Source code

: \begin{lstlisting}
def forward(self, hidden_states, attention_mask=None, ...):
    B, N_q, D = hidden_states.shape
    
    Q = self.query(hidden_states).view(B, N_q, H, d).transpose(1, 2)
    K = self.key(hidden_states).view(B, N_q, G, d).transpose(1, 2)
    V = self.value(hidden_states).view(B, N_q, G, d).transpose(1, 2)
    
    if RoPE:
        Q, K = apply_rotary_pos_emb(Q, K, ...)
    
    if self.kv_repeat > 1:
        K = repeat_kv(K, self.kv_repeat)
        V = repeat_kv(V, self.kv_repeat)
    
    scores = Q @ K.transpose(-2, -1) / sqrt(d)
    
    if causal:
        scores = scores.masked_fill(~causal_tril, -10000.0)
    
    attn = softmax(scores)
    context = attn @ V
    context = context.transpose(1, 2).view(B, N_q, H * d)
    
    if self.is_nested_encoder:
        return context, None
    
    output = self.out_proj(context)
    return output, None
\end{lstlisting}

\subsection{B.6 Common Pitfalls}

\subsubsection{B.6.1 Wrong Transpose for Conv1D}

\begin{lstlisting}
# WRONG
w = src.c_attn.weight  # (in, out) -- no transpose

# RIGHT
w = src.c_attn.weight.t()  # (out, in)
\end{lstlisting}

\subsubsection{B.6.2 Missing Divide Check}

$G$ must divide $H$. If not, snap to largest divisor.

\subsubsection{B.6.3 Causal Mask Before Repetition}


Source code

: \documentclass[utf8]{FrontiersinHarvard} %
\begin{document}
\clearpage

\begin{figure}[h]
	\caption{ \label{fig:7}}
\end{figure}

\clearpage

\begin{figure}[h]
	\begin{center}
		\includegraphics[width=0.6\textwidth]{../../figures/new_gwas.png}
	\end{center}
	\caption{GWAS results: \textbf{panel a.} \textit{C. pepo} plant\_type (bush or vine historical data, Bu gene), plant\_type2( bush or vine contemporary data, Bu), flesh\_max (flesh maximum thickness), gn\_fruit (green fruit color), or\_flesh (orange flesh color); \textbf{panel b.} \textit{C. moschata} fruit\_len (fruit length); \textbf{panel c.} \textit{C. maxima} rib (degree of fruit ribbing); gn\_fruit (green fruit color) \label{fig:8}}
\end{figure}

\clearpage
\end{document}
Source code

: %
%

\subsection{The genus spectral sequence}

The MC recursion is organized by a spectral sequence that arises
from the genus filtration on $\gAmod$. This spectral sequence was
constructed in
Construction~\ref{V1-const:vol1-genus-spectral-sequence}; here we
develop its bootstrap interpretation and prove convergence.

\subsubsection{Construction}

────────────────────────────────────────

- **WORK REQUEST**: Pick every line of the data that includes the string "lstlisting".

- **RESPONSE**:
: \begin{lstlisting}
\end{lstlisting}
\begin{lstlisting}
\end{lstlisting}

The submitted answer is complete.